I avoided sexual intimacy with my BW for a large majority of our 10 years before my affiar. It has, and continues to be, the biggest reoccuring issue in our relationship of 13 years. I still don't know why sex was something I unconsciously chose to deny myself and her of for so long. I can have a bit of self compassion knowing at times my depression and/or anti-depressants were playing a role. As well as leftover trauma from a non-violent rape by two people I trusted that happened when I was 19. But that doesn't excuse the behavior, or lack there of, for over a decade towards my partner who has consistantly given me the benefit of the doubt that the fire was actually there but blocked with such grace and paitence. At this point she does not believe it is there, because if it was, it would have been showen by now.
This is why my affair was so ungodly devestating for her. I don't believe there was a fire for my AP, but there was a fire in me for something internal that I was getting out of having an affiar, which expressed itself in a highly sexual way towards not my BW. And before it was another person, it was towards porn or EA grooming. This thing, that she had been waiting for years to see and believing she would see it as soon as I figured out this 'big reason' in myself, I gave it to someone/thing else. And even though my behaviors have slowly changed to show more love, affection, and empathy over the past two years, she is not seeing a burning desire for her.
I struggle with this so much. I feel like there is a fire in me for her, but instead I focus on fueling it with practical things for our family, or giving gifts, or in having positive experiences through fun or difficult conversations. Why do I still avoid fueling that fire sexually? I want to please my wife, to give her pleasure and give her the opportunity to feel like a woman who is desired and pursued. I try to communicate that verbally and with actions, but my actions often come across as muted, subtle, or none existant. I know that part of it is fear of rejection. Part of it is the shame of having given it to someone else. Regardless, it frustrates me to no end, and I am so quick to be defensive about it when I want to be loving.

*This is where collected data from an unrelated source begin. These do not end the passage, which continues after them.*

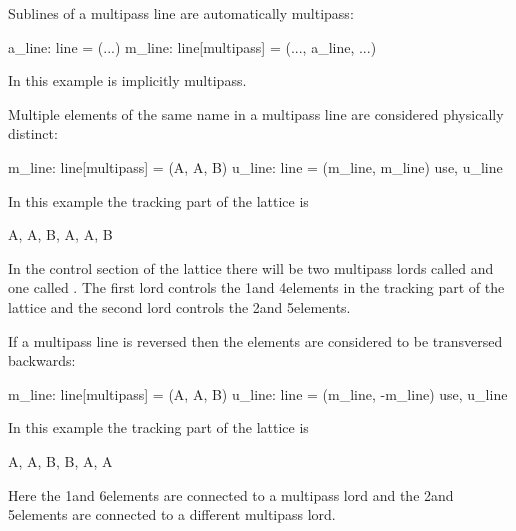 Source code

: Sublines of a multipass line are automatically multipass:
\begin{example}
  a_line: line = (...)
  m_line: line[multipass] = (..., a_line, ...)
\end{example}
In this example  is implicitly multipass.

Multiple elements of the same name in a multipass line are considered 
physically distinct:
\begin{example}
  m_line: line[multipass] = (A, A, B)
  u_line: line = (m_line, m_line)
  use, u_line
\end{example}
In this example the tracking part of the lattice is
\begin{example}
  A, A, B, A, A, B
\end{example}
In the control section of the lattice there will be two multipass
lords called  and one called . The first  lord 
controls the 1\St and 4\Th elements in the tracking part of the lattice 
and the second  lord controls the 2\Nd and 5\Th elements.

If a multipass line is reversed then the elements are considered to be
transversed backwards:
\begin{example}
  m_line: line[multipass] = (A, A, B)
  u_line: line = (m_line, -m_line)
  use, u_line
\end{example}
In this example the tracking part of the lattice is
\begin{example}
  A, A, B, B, A, A
\end{example}
Here the 1\St and 6\Th elements are connected to a multipass lord and the
2\Nd and 5\Th elements are connected to a different multipass lord. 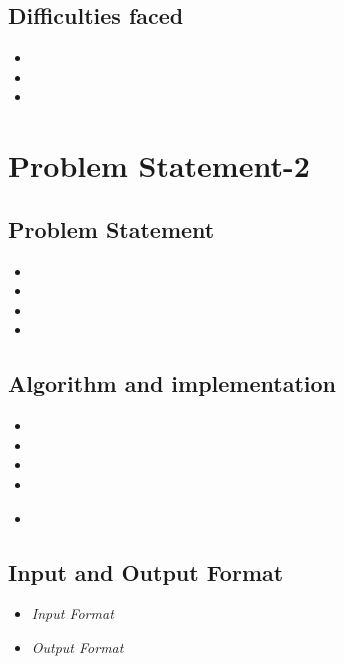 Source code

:\documentclass[10pt]{article}
\begin{document}
\subsection{Difficulties faced}
\begin{itemize}
	\item 
	\item 
	\item
\end{itemize}

\newpage





\section{\textbf{\large Problem Statement-2}}
\subsection{Problem Statement}
\textbf{ }
\begin{itemize}
		\item  
		\item 
		\item 
		\item 
			
		
\end{itemize}

\subsection{Algorithm and implementation}
\begin{itemize}
		\item 
		\item  
		\item 
		\item 
		\item \cite{3}
\end{itemize}

\newpage



\subsection{Input and Output Format}
\begin{itemize}
	\item \textit{Input Format}
	\subitem 
	\item \textit{Output Format}
	\subitem 
	\subitem 
	\subitem 
	\subitem 
	\subitem  
\end{itemize}
\end{document}
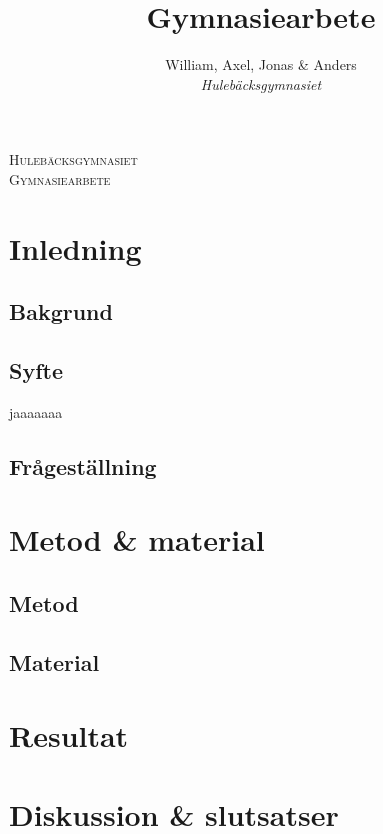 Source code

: \documentclass[]{article}
\title{Gymnasiearbete}
\author{William, Axel, Jonas \& Anders \\
\emph{Hulebäcksgymnasiet}}
\begin{document}
\begin{titlepage}
	\centering

	\vspace{4cm}
	{\scshape\LARGE Hulebäcksgymnasiet} \\
	\vspace{2cm}
	{\scshape\Large Gymnasiearbete}

\end{titlepage}

\section{Inledning}

\subsection{Bakgrund}

\subsection{Syfte}
jaaaaaaa
\subsection{Frågeställning}

\section{Metod \& material}

\subsection{Metod}

\subsection{Material}

\section{Resultat}

\section{Diskussion \& slutsatser}
\end{document}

It was our 13th dating anniversary on Friday. I booked a night at a room a little out of town with a large soaker tub, fireplace, huge bed, and a fantastic view. I brought a box of chocolates, a rose, wine, and tickets to a concert later this month. I expressed my gratitude for haven been given the opportunity to be across from her celebrating our love. I was flirty and emotionally vulnerable. We ordered room service and took a bubble bath surrounded by candlelight. It was a textbook romantic environment. And even though I felt connected and desiring, I came across as withheld, distracted, and at arms length. BW expressed that she was tired and nervous as we laid in bed, and after subtle attemps at connection I followed her lead and ended up falling asleep. Since then I have been oscillating between irritible and self loathing to loving and attempting emotional repairs. And she has been triggering hard since 4 am yesterday.

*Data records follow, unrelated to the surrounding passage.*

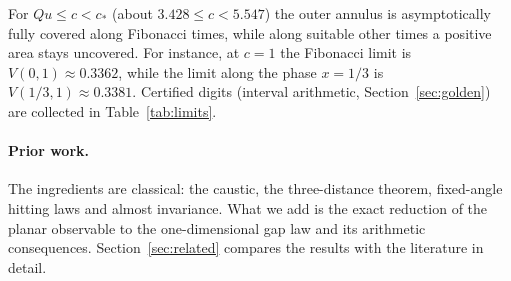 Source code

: \documentclass[11pt]{amsart}
\theoremstyle{remark}
\begin{document}
For $Qu\le c<c_*$ (about $3.428\le c<5.547$) the outer annulus is asymptotically fully
covered along Fibonacci times, while along suitable other times a positive area stays
uncovered. For instance, at $c=1$ the Fibonacci limit is $V(0,1)\approx0.3362$, while the
limit along the phase $x=1/3$ is $V(1/3,1)\approx0.3381$. Certified digits (interval
arithmetic, Section~\ref{sec:golden}) are collected in Table~\ref{tab:limits}.

\paragraph{Prior work.} The ingredients are classical: the caustic, the three-distance
theorem, fixed-angle hitting laws and almost invariance. What we add is the exact reduction of
the planar observable to the one-dimensional gap law and its arithmetic consequences.
Section~\ref{sec:related} compares the results with the literature in detail.
\end{document}
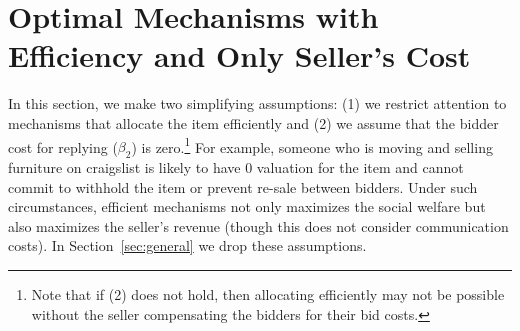 \section{Optimal Mechanisms with Efficiency and Only Seller's Cost}
\label{sec:efficient}

In this section, we make two simplifying assumptions: (1) we restrict
attention to mechanisms that allocate the item efficiently and (2) we
assume that the bidder cost for replying ($\beta_2$) is zero.\footnote{Note
that if (2) does not hold, then allocating efficiently may not be possible
without the seller compensating the bidders for their bid costs.}
For example, someone who is moving and selling furniture on craigslist is
likely to have $0$ valuation for the item 
and cannot commit to withhold the item or prevent re-sale between
bidders. Under such circumstances,  efficient mechanisms not only maximizes the
social welfare but also maximizes the seller's revenue
\cite{Ausubel99:EfficientOptimality} (though this does not consider
communication costs).
In Section~\ref{sec:general} we drop these assumptions.


%
%
%

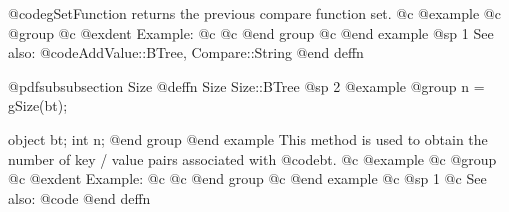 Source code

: @code{gSetFunction} returns the previous compare function set.
@c @example
@c @group
@c @exdent Example:
@c 
@c @end group
@c @end example
@sp 1
See also:  @code{AddValue::BTree, Compare::String}
@end deffn






















@pdfsubsubsection {Size}
@deffn {Size} Size::BTree
@sp 2
@example
@group
n = gSize(bt);

object  bt;
int     n;
@end group
@end example
This method is used to obtain the number of key / value pairs associated
with @code{bt}.
@c @example
@c @group
@c @exdent Example:
@c 
@c @end group
@c @end example
@c @sp 1
@c See also:  @code{}
@end deffn




















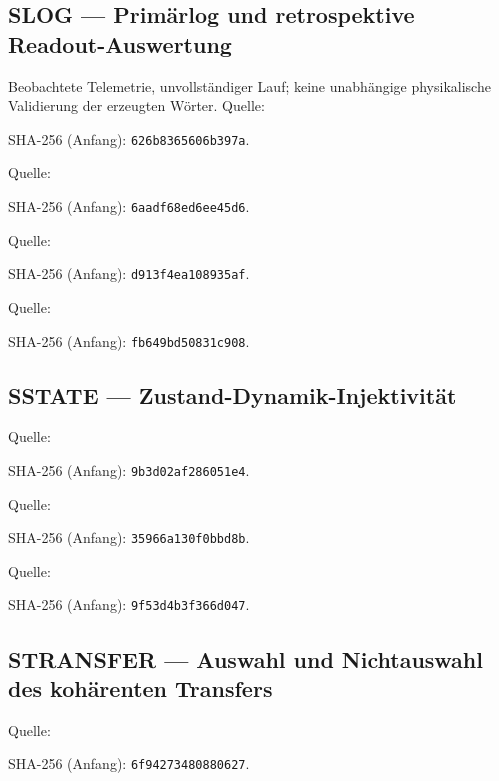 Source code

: \documentclass[11pt,a4paper,oneside,parskip=half,headings=normal,numbers=noenddot,bibliography=totoc]{scrreprt}
\begin{document}
\subsection*{SLOG — Primärlog und retrospektive Readout-Auswertung}\label{s:LOG}
Beobachtete Telemetrie, unvollständiger Lauf; keine unabhängige physikalische Validierung der erzeugten Wörter.
Quelle: \par{\footnotesize SHA-256 (Anfang): \texttt{626b8365606b397a}.}\par
Quelle: \par{\footnotesize SHA-256 (Anfang): \texttt{6aadf68ed6ee45d6}.}\par
Quelle: \par{\footnotesize SHA-256 (Anfang): \texttt{d913f4ea108935af}.}\par
Quelle: \par{\footnotesize SHA-256 (Anfang): \texttt{fb649bd50831c908}.}\par
\subsection*{SSTATE — Zustand-Dynamik-Injektivität}\label{s:STATE}
Quelle: \par{\footnotesize SHA-256 (Anfang): \texttt{9b3d02af286051e4}.}\par
Quelle: \par{\footnotesize SHA-256 (Anfang): \texttt{35966a130f0bbd8b}.}\par
Quelle: \par{\footnotesize SHA-256 (Anfang): \texttt{9f53d4b3f366d047}.}\par
\subsection*{STRANSFER — Auswahl und Nichtauswahl des kohärenten Transfers}\label{s:TRANSFER}
Quelle: \par{\footnotesize SHA-256 (Anfang): \texttt{6f94273480880627}.}\par
\end{document}
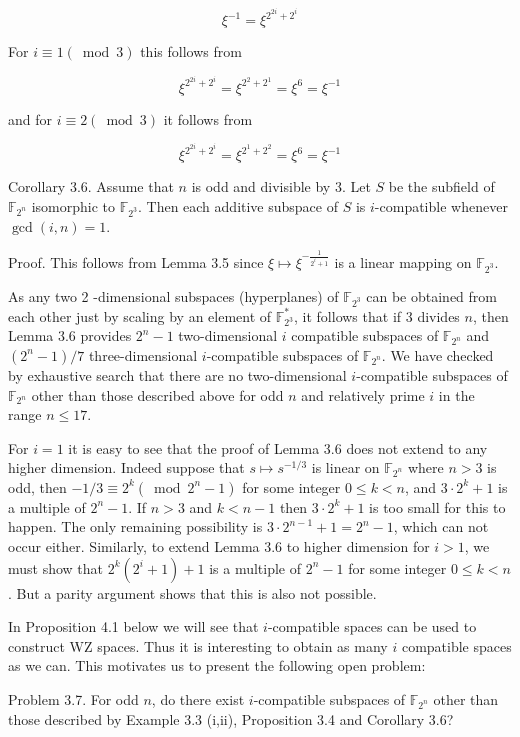 \documentclass[10pt]{article}
\begin{document}
$$
\xi^{-1}=\xi^{2^{2 i}+2^{i}}
$$

For $i \equiv 1(\bmod 3)$ this follows from

$$
\xi^{2^{2 i}+2^{i}}=\xi^{2^{2}+2^{1}}=\xi^{6}=\xi^{-1}
$$

and for $i \equiv 2(\bmod 3)$ it follows from

$$
\xi^{2^{2 i}+2^{i}}=\xi^{2^{1}+2^{2}}=\xi^{6}=\xi^{-1}
$$

Corollary 3.6. Assume that $n$ is odd and divisible by 3. Let $S$ be the subfield of $\mathbb{F}_{2^{n}}$ isomorphic to $\mathbb{F}_{2^{3}}$. Then each additive subspace of $S$ is $i$-compatible whenever $\operatorname{gcd}(i, n)=1$.

Proof. This follows from Lemma 3.5 since $\xi \mapsto \xi^{-\frac{1}{2^{i}+1}}$ is a linear mapping on $\mathbb{F}_{2^{3}}$.

As any two 2 -dimensional subspaces (hyperplanes) of $\mathbb{F}_{2^{3}}$ can be obtained from each other just by scaling by an element of $\mathbb{F}_{2^{3}}^{*}$, it follows that if 3 divides $n$, then Lemma 3.6 provides $2^{n}-1$ two-dimensional $i$ compatible subspaces of $\mathbb{F}_{2^{n}}$ and $\left(2^{n}-1\right) / 7$ three-dimensional $i$-compatible subspaces of $\mathbb{F}_{2^{n}}$. We have checked by exhaustive search that there are no two-dimensional $i$-compatible subspaces of $\mathbb{F}_{2^{n}}$ other than those described above for odd $n$ and relatively prime $i$ in the range $n \leq 17$.

For $i=1$ it is easy to see that the proof of Lemma 3.6 does not extend to any higher dimension. Indeed suppose that $s \mapsto s^{-1 / 3}$ is linear on $\mathbb{F}_{2^{n}}$ where $n>3$ is odd, then $-1 / 3 \equiv 2^{k}\left(\bmod 2^{n}-1\right)$ for some integer $0 \leq k<n$, and $3 \cdot 2^{k}+1$ is a multiple of $2^{n}-1$. If $n>3$ and $k<n-1$ then $3 \cdot 2^{k}+1$ is too small for this to happen. The only remaining possibility is $3 \cdot 2^{n-1}+1=2^{n}-1$, which can not occur either. Similarly, to extend Lemma 3.6 to higher dimension for $i>1$, we must show that $2^{k}\left(2^{i}+1\right)+1$ is a multiple of $2^{n}-1$ for some integer $0 \leq k<n$. But a parity argument shows that this is also not possible.

In Proposition 4.1 below we will see that $i$-compatible spaces can be used to construct WZ spaces. Thus it is interesting to obtain as many $i$ compatible spaces as we can. This motivates us to present the following open problem:

Problem 3.7. For odd $n$, do there exist $i$-compatible subspaces of $\mathbb{F}_{2^{n}}$ other than those described by Example 3.3 (i,ii), Proposition 3.4 and Corollary 3.6?
\end{document}
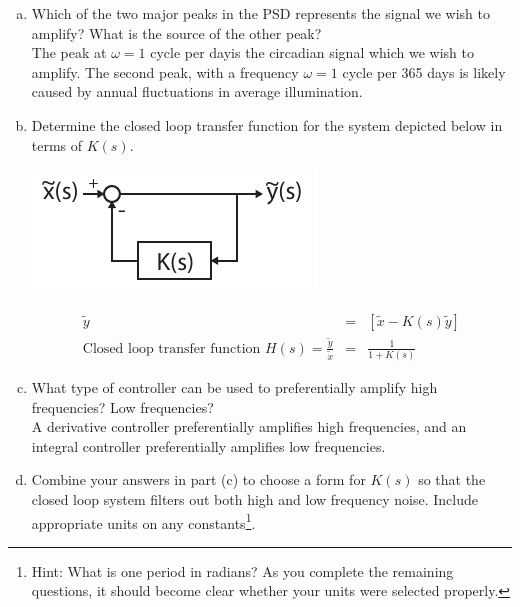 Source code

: \documentclass{article}
\begin{document}
\begin{enumerate}[a)]
\setlength{\itemsep}{0pt}
\item Which of the two major peaks in the PSD represents the signal we wish to amplify? What is the source of the other peak?\\

{\color{red}
The peak at $\omega = 1$ cycle per dayis the circadian signal which we wish to amplify. The second peak, with a frequency $\omega = 1$ cycle per 365 days is likely caused by annual fluctuations in average illumination.
}

\item Determine the closed loop transfer function for the system depicted below in terms of $K(s)$.

\begin{center}
\includegraphics[width=.3\textwidth]{feedback.pdf}
\end{center}

{\color{red}
\begin{eqnarray*}
\tilde{y} & = & \left[ \tilde{x} - K(s) \tilde{y} \right] \\
\textrm{Closed loop transfer function } H(s) = \frac{\tilde{y}}{\tilde{x}} & = & \frac{1}{1+K(s)}
\end{eqnarray*}
}


\item What type of controller can be used to preferentially amplify high frequencies? Low frequencies?\\

{\color{red}
A derivative controller preferentially amplifies high frequencies, and an integral controller preferentially amplifies low frequencies.
}

\item Combine your answers in part (c) to choose a form for $K(s)$ so that the closed loop system filters out both high and low frequency noise. Include appropriate units on any constants\footnote{Hint: What is one period in radians? As you complete the remaining questions, it should become clear whether your units were selected properly.}.\\


\end{enumerate}
\end{document}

3 years ago we went away for a few days on this anniversary. BW planned a romantic celebration despite a year of loss and alienation. She did not know yet that I was being unfaithful. We had a room with a nice view, same kind of water mountain view as we did this time. I was cheating on her during that trip, and I was horrific. I went between connected and romantic to screaming that I would divorce her and us fighting so badly she slept in the car one of those nights. From being distant and cold to sexually engaged and asking 100s of questions about what my BW wanted in the bedroom and sharing what I wanted. And in the empty spaces between all of that I was in the bathroom talking to AP. 10 days later was Dday1.
This year I made the choice to risk recreating a romantic anniversary getaway in the hopes of creating better memories to eventually outweigh the horror of our 10th anniversary. I wanted to show her the fire I had for her, for us. I had been excited for weeks leading up to this, making plans and organizing things so they would be as perfect as possible. Being loving and attentive to her and us in the time leading up. And then we are there, and I am muted and subtle. I do not make overt persuing attempts at sexual intimacy. I do not directly bring up my affair or acknowledge how triggering everything might be for her. I did this before we left, communicating I was aware of how hard this was going to be. But I didn't do it in the moment, when the trigger was actually happening. All I could do was apologize and hug her when she would let me, and I took no risks in showing her something better.
Do any of you struggle with this? Do you find it difficult to express what is happening for you internally into positive and obvious external action? How do you bypass the fear or unawareness? As my therapist would ask, how do you pay the price to get the carrot you are running after?